CARACAS, Venezuela — Amid a blackout on official information about Hugo Chavez's planned tumor operation in Cuba, Venezuelans on both sides of the political divide waited anxiously on Monday for news on the president's health.
Chavez, 57, was scheduled to undergo tests over the weekend and then be operated on early this week, but both Venezuelan and Cuban authorities were silent.
Cesar Urbaneja, a 58-year-old street vendor hawking posters of Chavez on a street corner in downtown Caracas, expressed concern.
"I'm worried about the health of my president, but I have faith in God ... that he'll come out of this," Urbaneja said.
Uncertainty has grown steadily since Chavez's last public comments, which came in a phone call late Friday to Venezuelan state television. Speaking shortly after arriving in Havana, he tried to reassure supporters that he would recover from surgery and soon return to Venezuela.
Urbaneja said he was fretting over the possibility that doctors might find the president's new tumor to be malignant, meaning the president would have to undergo another long round of chemotherapy as he did after Cuban surgeons removed a baseball-size tumor last June.
That could give the opposition's presidential candidate, Henrique Capriles, a better opportunity to win Venezuela's Oct. 7 presidential election, he said.
Urbaneja warned an opposition triumph in October would set Venezuela back and breed "poverty and more insecurity."
Without fresh information regarding Chavez's health, Venezuelan newspapers published editorials mostly focusing on his illness and its potential consequences as the country gears up for what is shaping up to be a tight presidential race.
Vice President Elias Jaua and Jorge Rodriguez, Chavez's chief campaign organizer, both spoke at length during public events Monday.
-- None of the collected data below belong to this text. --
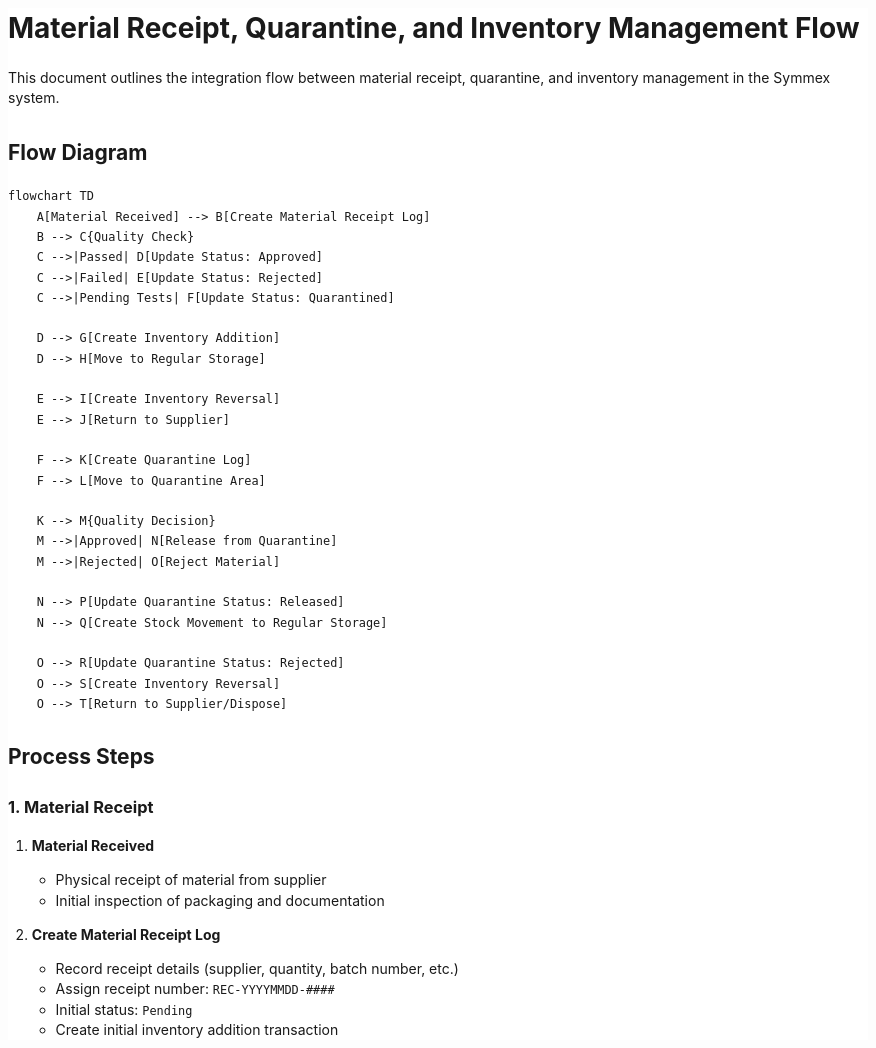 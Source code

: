 # Material Receipt, Quarantine, and Inventory Management Flow

This document outlines the integration flow between material receipt, quarantine, and inventory management in the Symmex system.

## Flow Diagram

```mermaid
flowchart TD
    A[Material Received] --> B[Create Material Receipt Log]
    B --> C{Quality Check}
    C -->|Passed| D[Update Status: Approved]
    C -->|Failed| E[Update Status: Rejected]
    C -->|Pending Tests| F[Update Status: Quarantined]
    
    D --> G[Create Inventory Addition]
    D --> H[Move to Regular Storage]
    
    E --> I[Create Inventory Reversal]
    E --> J[Return to Supplier]
    
    F --> K[Create Quarantine Log]
    F --> L[Move to Quarantine Area]
    
    K --> M{Quality Decision}
    M -->|Approved| N[Release from Quarantine]
    M -->|Rejected| O[Reject Material]
    
    N --> P[Update Quarantine Status: Released]
    N --> Q[Create Stock Movement to Regular Storage]
    
    O --> R[Update Quarantine Status: Rejected]
    O --> S[Create Inventory Reversal]
    O --> T[Return to Supplier/Dispose]
```

## Process Steps

### 1. Material Receipt

1. **Material Received**
   - Physical receipt of material from supplier
   - Initial inspection of packaging and documentation

2. **Create Material Receipt Log**
   - Record receipt details (supplier, quantity, batch number, etc.)
   - Assign receipt number: `REC-YYYYMMDD-####`
   - Initial status: `Pending`
   - Create initial inventory addition transaction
But neither provided any news about the president's medical condition.
When Chavez was diagnosed with cancer and had surgery last year, Venezuelans learned about it after the fact via a brief announcement by Foreign Minister Nicolas Maduro.
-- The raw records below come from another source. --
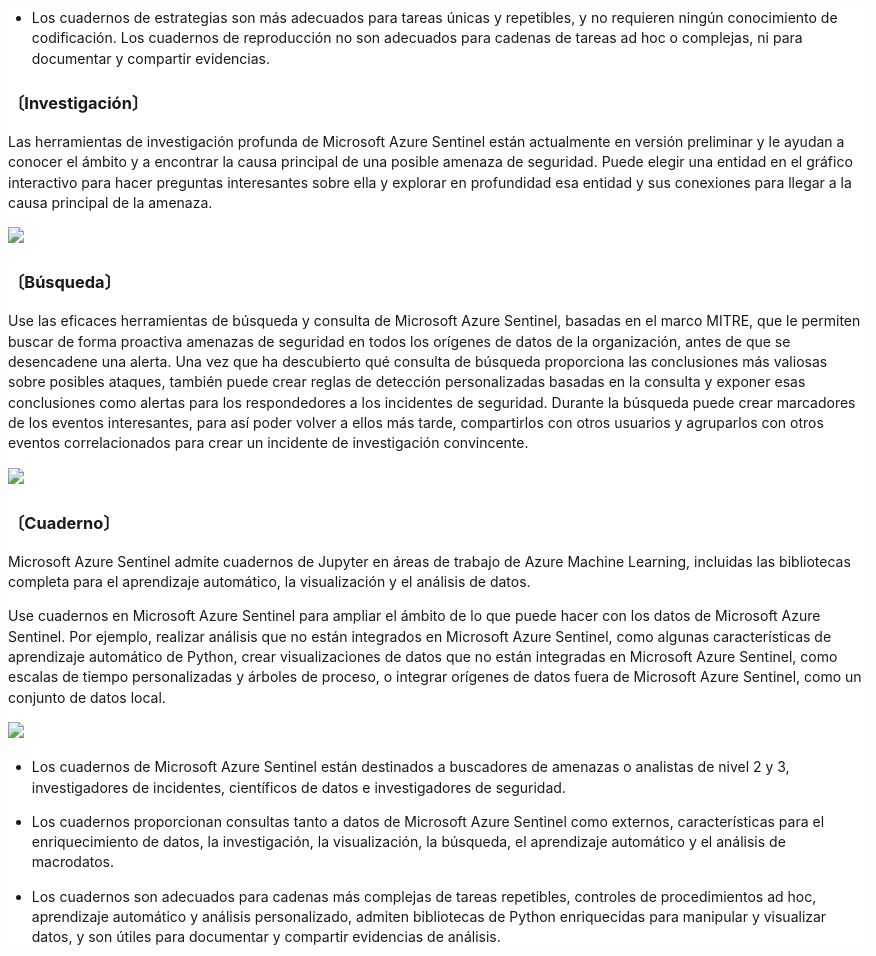 - Los cuadernos de estrategias son más adecuados para tareas únicas y repetibles, y no requieren ningún conocimiento de codificación. Los cuadernos de reproducción no son adecuados para cadenas de tareas ad hoc o complejas, ni para documentar y compartir evidencias.

### 〔Investigación〕
Las herramientas de investigación profunda de Microsoft Azure Sentinel están actualmente en versión preliminar y le ayudan a conocer el ámbito y a encontrar la causa principal de una posible amenaza de seguridad. Puede elegir una entidad en el gráfico interactivo para hacer preguntas interesantes sobre ella y explorar en profundidad esa entidad y sus conexiones para llegar a la causa principal de la amenaza.

![](https://docs.microsoft.com/es-es/azure/sentinel/media/investigate-cases/map-timeline.png)

### 〔Búsqueda〕
Use las eficaces herramientas de búsqueda y consulta de Microsoft Azure Sentinel, basadas en el marco MITRE, que le permiten buscar de forma proactiva amenazas de seguridad en todos los orígenes de datos de la organización, antes de que se desencadene una alerta. Una vez que ha descubierto qué consulta de búsqueda proporciona las conclusiones más valiosas sobre posibles ataques, también puede crear reglas de detección personalizadas basadas en la consulta y exponer esas conclusiones como alertas para los respondedores a los incidentes de seguridad. Durante la búsqueda puede crear marcadores de los eventos interesantes, para así poder volver a ellos más tarde, compartirlos con otros usuarios y agruparlos con otros eventos correlacionados para crear un incidente de investigación convincente.

![](https://docs.microsoft.com/es-es/azure/sentinel/media/overview/hunting.png)

### 〔Cuaderno〕
Microsoft Azure Sentinel admite cuadernos de Jupyter en áreas de trabajo de Azure Machine Learning, incluidas las bibliotecas completa para el aprendizaje automático, la visualización y el análisis de datos.

Use cuadernos en Microsoft Azure Sentinel para ampliar el ámbito de lo que puede hacer con los datos de Microsoft Azure Sentinel. Por ejemplo, realizar análisis que no están integrados en Microsoft Azure Sentinel, como algunas características de aprendizaje automático de Python, crear visualizaciones de datos que no están integradas en Microsoft Azure Sentinel, como escalas de tiempo personalizadas y árboles de proceso, o integrar orígenes de datos fuera de Microsoft Azure Sentinel, como un conjunto de datos local.

![](https://docs.microsoft.com/es-es/azure/sentinel/media/notebooks/sentinel-notebooks-on-machine-learning.png)

- Los cuadernos de Microsoft Azure Sentinel están destinados a buscadores de amenazas o analistas de nivel 2 y 3, investigadores de incidentes, científicos de datos e investigadores de seguridad.

- Los cuadernos proporcionan consultas tanto a datos de Microsoft Azure Sentinel como externos, características para el enriquecimiento de datos, la investigación, la visualización, la búsqueda, el aprendizaje automático y el análisis de macrodatos.

- Los cuadernos son adecuados para cadenas más complejas de tareas repetibles, controles de procedimientos ad hoc, aprendizaje automático y análisis personalizado, admiten bibliotecas de Python enriquecidas para manipular y visualizar datos, y son útiles para documentar y compartir evidencias de análisis.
Chavez was out of sight from early June until the end of that month, when he spoke from Havana about his operation.
Many observers expected Chavez's latest surgery to be done at Havana's Cimeq research hospital, and security outside the facility was low Monday, a possible indication that he was not yet there.
Traffic flowed freely in the streets around the hospital, and a waiting room was filled with Cubans who had regular appointments. The only sign of any stepped-up precautions was that guards asked visitors to give their names and license numbers before leaving their vehicles in a hospital parking lot, a measure in effect for more than a week.
Cuban and Venezuelan officials did not say where the operation would take place, but an obvious choice was Cimeq, a Spanish-language acronym for Center for Medical Surgical Investigations. Opened in 1982 to care for officials in Cuba's Interior Ministry and state security service, the hospital has treated a number of foreign dignitaries, including Bolivian President Evo Morales and Nicaraguan leader Daniel Ortega.
Cimeq doctors would likely care for Chavez in a highly exclusive section usually reserved for high-ranking Cuban government and military officials. Fidel Castro presumably was treated there for the grave intestinal illness that forced him from Cuba's presidency in 2006. That part of the hospital is closed to the public.
Maritza Monsalve, a fervent Chavez supporter, said she worried about Chavez and had appealed for divine intervention.